Her now well-known practicing of taking out each thing from each drawer, closet, nook, and cranny, and asking yourself, “Does this bring me joy?” is practiced again and again by weary people just looking for a bit of sanity amidst the clutter.

And it got me to thinking of how freeing it was for these people to give up some things, and how I interact with people every day who wish they could do this same thing with the things they feel bad about in their life.

Like, I talk with people every day, who pick up that memory, that “time I didn’t call my mother back, and she died unexpectedly, and I never got to say goodbye,” and they look at it, the sadness of it, the hurt of it, and they just put it back in the drawer of their soul.

It doesn’t bring them joy, but there it still is.

Or they take out those hateful words they said to their spouse in a fit of rage, the words that put that person over the edge, and they can’t take it back…it’s already been used and there are no returns on words like that.  And they look at it with tears in their eyes, and they put it back.

Or they take out that time someone told them they were lazy, or stupid, or slutty, or no damn good, and they look at it crying, and put it back in the drawer of the soul because they just don’t know how not to believe that after all these years.

And sometimes I’m the person taking the memory out.  The memory of something I said, or was said to me.  Something I did or did not do.

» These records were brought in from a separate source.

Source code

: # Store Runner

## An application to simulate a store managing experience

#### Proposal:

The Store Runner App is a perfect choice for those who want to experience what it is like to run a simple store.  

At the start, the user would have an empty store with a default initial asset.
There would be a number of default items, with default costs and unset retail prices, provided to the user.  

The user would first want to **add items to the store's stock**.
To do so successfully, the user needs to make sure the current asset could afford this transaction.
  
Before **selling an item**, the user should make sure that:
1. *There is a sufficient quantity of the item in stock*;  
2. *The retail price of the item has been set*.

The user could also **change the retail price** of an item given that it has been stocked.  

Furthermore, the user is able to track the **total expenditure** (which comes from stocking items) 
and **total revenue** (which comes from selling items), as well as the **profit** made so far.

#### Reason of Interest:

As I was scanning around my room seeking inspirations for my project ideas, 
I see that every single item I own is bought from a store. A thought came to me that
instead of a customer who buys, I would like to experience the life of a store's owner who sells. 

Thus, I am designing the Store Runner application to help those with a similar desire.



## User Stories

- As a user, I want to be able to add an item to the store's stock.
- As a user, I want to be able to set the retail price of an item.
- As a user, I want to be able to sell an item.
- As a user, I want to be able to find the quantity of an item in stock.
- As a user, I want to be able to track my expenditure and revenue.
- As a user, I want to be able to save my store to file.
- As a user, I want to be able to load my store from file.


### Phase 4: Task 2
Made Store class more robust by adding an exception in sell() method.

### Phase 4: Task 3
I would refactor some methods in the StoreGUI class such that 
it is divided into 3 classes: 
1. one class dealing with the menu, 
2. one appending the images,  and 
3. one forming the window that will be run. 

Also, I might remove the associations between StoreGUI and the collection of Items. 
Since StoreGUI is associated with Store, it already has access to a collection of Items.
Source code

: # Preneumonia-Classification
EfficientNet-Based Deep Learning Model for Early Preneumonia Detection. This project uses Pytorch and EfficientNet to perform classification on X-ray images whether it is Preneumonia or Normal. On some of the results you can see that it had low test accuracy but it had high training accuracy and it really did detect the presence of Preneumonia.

And I just lug all of this crap around with me, constantly, and when I pull it out I know it does not bring me joy.

But I put it back in my spiritual closet, anyway.

Why?

The genius of Kondo’s work is not that it’s revolutionary or innovative.  The genius in her work is that she has a system of closure for acknowledging the relationship and usefulness of things in such a way that we can give them up.

The genius is in the ritual goodbye.

And the church has such a system, too.  It’s called “Confession and Forgiveness.”

And it works, by God.  It’s one of the things I’d say the church gets very right.  The system of saying goodbye to the hurts we’ve done or we’ve had inflicted on us, it’s a good way to get rid of them.

Of course we’ve messed up the process a bit.  We’ve said confession blesses God more than it blesses the person, thereby turning it into a demand of guilt rather than an opportunity for healing and wholeness.

But when it’s done right it can be…freeing.

Like giving away things that not only don’t bring you joy, but bring you strife.  Like letting you let go of things you argue with yourself about, replaying a terrible tape of that terrible time as if re-watching it would make anything change…

It doesn’t. It won’t.  Acknowledge you’ve lost your usefulness for that memory, and give it up, by God.

I will admit, there are some times when I’ll pull out a memory, a deep wounding memory, one that I know has lost its usefulness, and I’ll look at it, with tears in my eyes, and slide it back into my heart.

Because I’m just not ready.  For some reason or another I hold on to things that hurt long past their due dates, by choice.  But each time I do, I know the day will come when I will give it up, like that old T-shirt that’s not fit to wear anymore but I just can’t let it go.

Confession is not a fix-all, just like Kondo’s process is not a fix-all.  Honestly, her work exposes a much deeper and more insidious problem than keeping things too long: we buy too much.

Which has a spiritual counterpart, too.  Because too often before I say a hurtful word, or just after someone has said something terrible to me, I’ll decide to keep that memory, to “buy it.”

And I don’t have to. I know I don’t.  Forgiveness gives me permission to say no to carrying it around, to say goodbye to it before I ever grab it and claim it as mine.

If I’ll just do it…if you’ll just do it.

We could all probably use some Marie Kondo in our houses.

And I’m willing to bet we could all use some for our souls, too.